▶ **EXERCISE BRIEF**
Word for word, print each record, dropping any image it holds.
##### DATASET EXCERPTS
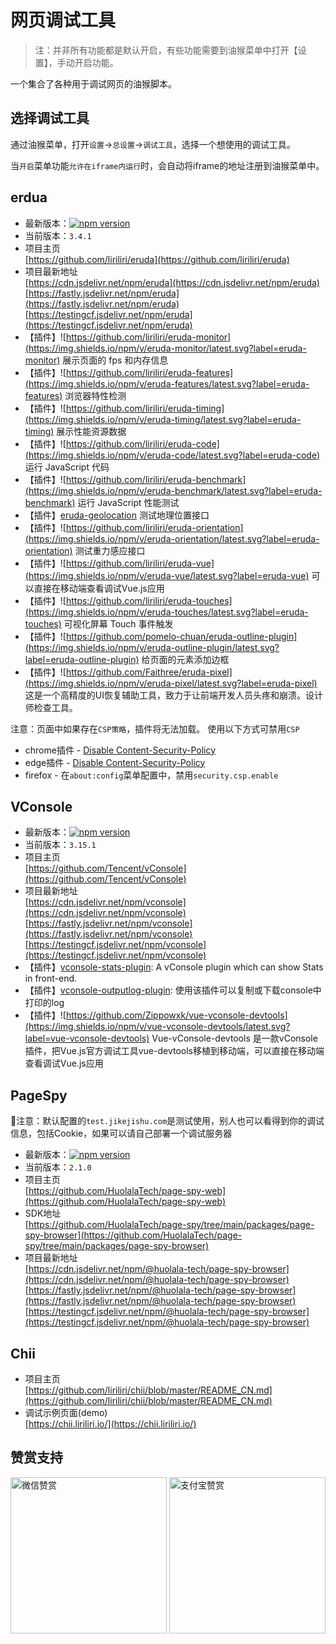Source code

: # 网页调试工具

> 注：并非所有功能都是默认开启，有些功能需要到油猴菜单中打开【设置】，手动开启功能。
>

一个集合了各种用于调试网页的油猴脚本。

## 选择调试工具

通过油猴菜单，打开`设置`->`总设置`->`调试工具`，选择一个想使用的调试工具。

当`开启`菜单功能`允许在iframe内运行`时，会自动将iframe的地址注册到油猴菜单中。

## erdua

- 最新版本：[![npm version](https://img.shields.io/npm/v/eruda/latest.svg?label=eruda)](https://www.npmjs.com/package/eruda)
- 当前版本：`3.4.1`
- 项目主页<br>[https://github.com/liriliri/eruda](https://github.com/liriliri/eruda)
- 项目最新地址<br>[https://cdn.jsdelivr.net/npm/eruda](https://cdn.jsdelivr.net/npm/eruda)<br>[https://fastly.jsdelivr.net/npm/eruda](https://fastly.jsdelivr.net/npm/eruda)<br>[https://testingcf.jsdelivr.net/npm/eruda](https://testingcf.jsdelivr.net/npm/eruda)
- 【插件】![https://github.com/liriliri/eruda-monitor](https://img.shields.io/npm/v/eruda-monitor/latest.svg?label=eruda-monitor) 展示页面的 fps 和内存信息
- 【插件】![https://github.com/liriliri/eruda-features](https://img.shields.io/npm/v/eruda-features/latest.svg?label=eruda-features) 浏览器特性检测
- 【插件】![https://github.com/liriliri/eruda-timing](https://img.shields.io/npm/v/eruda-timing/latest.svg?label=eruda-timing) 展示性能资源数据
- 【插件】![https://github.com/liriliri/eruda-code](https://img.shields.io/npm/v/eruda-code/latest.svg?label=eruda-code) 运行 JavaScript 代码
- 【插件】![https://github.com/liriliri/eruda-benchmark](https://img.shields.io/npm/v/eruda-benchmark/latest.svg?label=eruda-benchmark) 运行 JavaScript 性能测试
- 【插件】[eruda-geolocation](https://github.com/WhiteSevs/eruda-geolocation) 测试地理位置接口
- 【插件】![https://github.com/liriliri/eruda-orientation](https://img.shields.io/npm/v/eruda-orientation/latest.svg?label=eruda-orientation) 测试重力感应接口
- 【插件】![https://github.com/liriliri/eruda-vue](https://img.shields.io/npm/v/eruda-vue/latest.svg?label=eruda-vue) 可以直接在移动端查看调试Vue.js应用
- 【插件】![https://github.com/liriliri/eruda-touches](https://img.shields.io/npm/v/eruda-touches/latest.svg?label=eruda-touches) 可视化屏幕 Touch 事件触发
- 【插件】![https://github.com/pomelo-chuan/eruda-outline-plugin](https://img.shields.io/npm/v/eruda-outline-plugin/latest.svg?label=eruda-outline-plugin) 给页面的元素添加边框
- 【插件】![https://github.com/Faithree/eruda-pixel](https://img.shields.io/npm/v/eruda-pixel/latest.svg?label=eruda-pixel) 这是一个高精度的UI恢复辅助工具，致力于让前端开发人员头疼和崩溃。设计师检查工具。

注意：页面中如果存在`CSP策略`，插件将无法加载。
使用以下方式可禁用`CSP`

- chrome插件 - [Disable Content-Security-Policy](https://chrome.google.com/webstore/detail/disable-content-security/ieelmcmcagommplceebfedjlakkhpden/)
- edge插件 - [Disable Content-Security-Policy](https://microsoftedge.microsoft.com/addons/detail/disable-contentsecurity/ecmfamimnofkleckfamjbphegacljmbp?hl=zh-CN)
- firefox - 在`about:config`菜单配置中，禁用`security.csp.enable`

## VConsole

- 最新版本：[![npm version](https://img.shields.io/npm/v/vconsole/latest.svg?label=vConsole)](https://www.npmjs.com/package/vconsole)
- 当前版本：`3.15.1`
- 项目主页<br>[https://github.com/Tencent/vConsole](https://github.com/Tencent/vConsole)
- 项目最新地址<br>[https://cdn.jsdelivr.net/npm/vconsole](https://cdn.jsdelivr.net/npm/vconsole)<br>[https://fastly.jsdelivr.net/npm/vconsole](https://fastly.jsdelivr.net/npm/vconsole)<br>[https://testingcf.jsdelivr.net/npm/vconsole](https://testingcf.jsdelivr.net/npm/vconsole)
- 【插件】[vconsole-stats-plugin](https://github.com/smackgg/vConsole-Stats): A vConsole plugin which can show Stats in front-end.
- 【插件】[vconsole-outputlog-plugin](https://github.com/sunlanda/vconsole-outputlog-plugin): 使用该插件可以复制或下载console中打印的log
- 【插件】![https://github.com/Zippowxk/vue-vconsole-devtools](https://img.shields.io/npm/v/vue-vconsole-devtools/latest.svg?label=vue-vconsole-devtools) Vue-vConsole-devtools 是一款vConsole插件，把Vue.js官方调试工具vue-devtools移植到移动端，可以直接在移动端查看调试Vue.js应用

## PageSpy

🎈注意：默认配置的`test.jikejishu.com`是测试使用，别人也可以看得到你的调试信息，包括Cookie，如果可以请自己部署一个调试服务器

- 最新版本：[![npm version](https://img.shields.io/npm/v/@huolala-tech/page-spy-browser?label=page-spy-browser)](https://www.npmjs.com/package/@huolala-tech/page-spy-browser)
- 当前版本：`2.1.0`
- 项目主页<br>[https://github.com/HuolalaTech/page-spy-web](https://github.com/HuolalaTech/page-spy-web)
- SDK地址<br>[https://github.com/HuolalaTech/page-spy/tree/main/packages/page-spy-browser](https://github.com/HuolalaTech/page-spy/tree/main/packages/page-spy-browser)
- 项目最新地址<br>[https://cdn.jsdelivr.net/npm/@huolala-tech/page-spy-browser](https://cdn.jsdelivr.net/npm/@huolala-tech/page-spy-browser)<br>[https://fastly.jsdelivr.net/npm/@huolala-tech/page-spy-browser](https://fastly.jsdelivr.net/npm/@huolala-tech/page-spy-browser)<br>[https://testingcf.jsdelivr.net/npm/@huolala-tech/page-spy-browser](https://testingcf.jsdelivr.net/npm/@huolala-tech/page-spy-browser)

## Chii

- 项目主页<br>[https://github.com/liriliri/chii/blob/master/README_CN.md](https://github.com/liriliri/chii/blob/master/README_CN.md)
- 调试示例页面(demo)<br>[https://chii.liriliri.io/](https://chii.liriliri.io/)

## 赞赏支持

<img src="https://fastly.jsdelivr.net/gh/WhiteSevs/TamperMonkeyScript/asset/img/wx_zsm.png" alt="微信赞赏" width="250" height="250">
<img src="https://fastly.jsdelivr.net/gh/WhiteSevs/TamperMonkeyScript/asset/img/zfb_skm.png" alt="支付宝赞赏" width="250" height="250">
##########
▶ **EXPECTED ANSWER**
Source code

: # 网页调试工具

> 注：并非所有功能都是默认开启，有些功能需要到油猴菜单中打开【设置】，手动开启功能。
>

一个集合了各种用于调试网页的油猴脚本。

## 选择调试工具

通过油猴菜单，打开`设置`->`总设置`->`调试工具`，选择一个想使用的调试工具。

当`开启`菜单功能`允许在iframe内运行`时，会自动将iframe的地址注册到油猴菜单中。

## erdua

- 最新版本：[![npm version](https://img.shields.io/npm/v/eruda/latest.svg?label=eruda)](https://www.npmjs.com/package/eruda)
- 当前版本：`3.4.1`
- 项目主页<br>[https://github.com/liriliri/eruda](https://github.com/liriliri/eruda)
- 项目最新地址<br>[https://cdn.jsdelivr.net/npm/eruda](https://cdn.jsdelivr.net/npm/eruda)<br>[https://fastly.jsdelivr.net/npm/eruda](https://fastly.jsdelivr.net/npm/eruda)<br>[https://testingcf.jsdelivr.net/npm/eruda](https://testingcf.jsdelivr.net/npm/eruda)
- 【插件】![https://github.com/liriliri/eruda-monitor](https://img.shields.io/npm/v/eruda-monitor/latest.svg?label=eruda-monitor) 展示页面的 fps 和内存信息
- 【插件】![https://github.com/liriliri/eruda-features](https://img.shields.io/npm/v/eruda-features/latest.svg?label=eruda-features) 浏览器特性检测
- 【插件】![https://github.com/liriliri/eruda-timing](https://img.shields.io/npm/v/eruda-timing/latest.svg?label=eruda-timing) 展示性能资源数据
- 【插件】![https://github.com/liriliri/eruda-code](https://img.shields.io/npm/v/eruda-code/latest.svg?label=eruda-code) 运行 JavaScript 代码
- 【插件】![https://github.com/liriliri/eruda-benchmark](https://img.shields.io/npm/v/eruda-benchmark/latest.svg?label=eruda-benchmark) 运行 JavaScript 性能测试
- 【插件】[eruda-geolocation](https://github.com/WhiteSevs/eruda-geolocation) 测试地理位置接口
- 【插件】![https://github.com/liriliri/eruda-orientation](https://img.shields.io/npm/v/eruda-orientation/latest.svg?label=eruda-orientation) 测试重力感应接口
- 【插件】![https://github.com/liriliri/eruda-vue](https://img.shields.io/npm/v/eruda-vue/latest.svg?label=eruda-vue) 可以直接在移动端查看调试Vue.js应用
- 【插件】![https://github.com/liriliri/eruda-touches](https://img.shields.io/npm/v/eruda-touches/latest.svg?label=eruda-touches) 可视化屏幕 Touch 事件触发
- 【插件】![https://github.com/pomelo-chuan/eruda-outline-plugin](https://img.shields.io/npm/v/eruda-outline-plugin/latest.svg?label=eruda-outline-plugin) 给页面的元素添加边框
- 【插件】![https://github.com/Faithree/eruda-pixel](https://img.shields.io/npm/v/eruda-pixel/latest.svg?label=eruda-pixel) 这是一个高精度的UI恢复辅助工具，致力于让前端开发人员头疼和崩溃。设计师检查工具。

注意：页面中如果存在`CSP策略`，插件将无法加载。
使用以下方式可禁用`CSP`

- chrome插件 - [Disable Content-Security-Policy](https://chrome.google.com/webstore/detail/disable-content-security/ieelmcmcagommplceebfedjlakkhpden/)
- edge插件 - [Disable Content-Security-Policy](https://microsoftedge.microsoft.com/addons/detail/disable-contentsecurity/ecmfamimnofkleckfamjbphegacljmbp?hl=zh-CN)
- firefox - 在`about:config`菜单配置中，禁用`security.csp.enable`

## VConsole

- 最新版本：[![npm version](https://img.shields.io/npm/v/vconsole/latest.svg?label=vConsole)](https://www.npmjs.com/package/vconsole)
- 当前版本：`3.15.1`
- 项目主页<br>[https://github.com/Tencent/vConsole](https://github.com/Tencent/vConsole)
- 项目最新地址<br>[https://cdn.jsdelivr.net/npm/vconsole](https://cdn.jsdelivr.net/npm/vconsole)<br>[https://fastly.jsdelivr.net/npm/vconsole](https://fastly.jsdelivr.net/npm/vconsole)<br>[https://testingcf.jsdelivr.net/npm/vconsole](https://testingcf.jsdelivr.net/npm/vconsole)
- 【插件】[vconsole-stats-plugin](https://github.com/smackgg/vConsole-Stats): A vConsole plugin which can show Stats in front-end.
- 【插件】[vconsole-outputlog-plugin](https://github.com/sunlanda/vconsole-outputlog-plugin): 使用该插件可以复制或下载console中打印的log
- 【插件】![https://github.com/Zippowxk/vue-vconsole-devtools](https://img.shields.io/npm/v/vue-vconsole-devtools/latest.svg?label=vue-vconsole-devtools) Vue-vConsole-devtools 是一款vConsole插件，把Vue.js官方调试工具vue-devtools移植到移动端，可以直接在移动端查看调试Vue.js应用

## PageSpy

🎈注意：默认配置的`test.jikejishu.com`是测试使用，别人也可以看得到你的调试信息，包括Cookie，如果可以请自己部署一个调试服务器

- 最新版本：[![npm version](https://img.shields.io/npm/v/@huolala-tech/page-spy-browser?label=page-spy-browser)](https://www.npmjs.com/package/@huolala-tech/page-spy-browser)
- 当前版本：`2.1.0`
- 项目主页<br>[https://github.com/HuolalaTech/page-spy-web](https://github.com/HuolalaTech/page-spy-web)
- SDK地址<br>[https://github.com/HuolalaTech/page-spy/tree/main/packages/page-spy-browser](https://github.com/HuolalaTech/page-spy/tree/main/packages/page-spy-browser)
- 项目最新地址<br>[https://cdn.jsdelivr.net/npm/@huolala-tech/page-spy-browser](https://cdn.jsdelivr.net/npm/@huolala-tech/page-spy-browser)<br>[https://fastly.jsdelivr.net/npm/@huolala-tech/page-spy-browser](https://fastly.jsdelivr.net/npm/@huolala-tech/page-spy-browser)<br>[https://testingcf.jsdelivr.net/npm/@huolala-tech/page-spy-browser](https://testingcf.jsdelivr.net/npm/@huolala-tech/page-spy-browser)

## Chii

- 项目主页<br>[https://github.com/liriliri/chii/blob/master/README_CN.md](https://github.com/liriliri/chii/blob/master/README_CN.md)
- 调试示例页面(demo)<br>[https://chii.liriliri.io/](https://chii.liriliri.io/)

## 赞赏支持

<img src="https://fastly.jsdelivr.net/gh/WhiteSevs/TamperMonkeyScript/asset/img/wx_zsm.png" alt="微信赞赏" width="250" height="250">
<img src="https://fastly.jsdelivr.net/gh/WhiteSevs/TamperMonkeyScript/asset/img/zfb_skm.png" alt="支付宝赞赏" width="250" height="250">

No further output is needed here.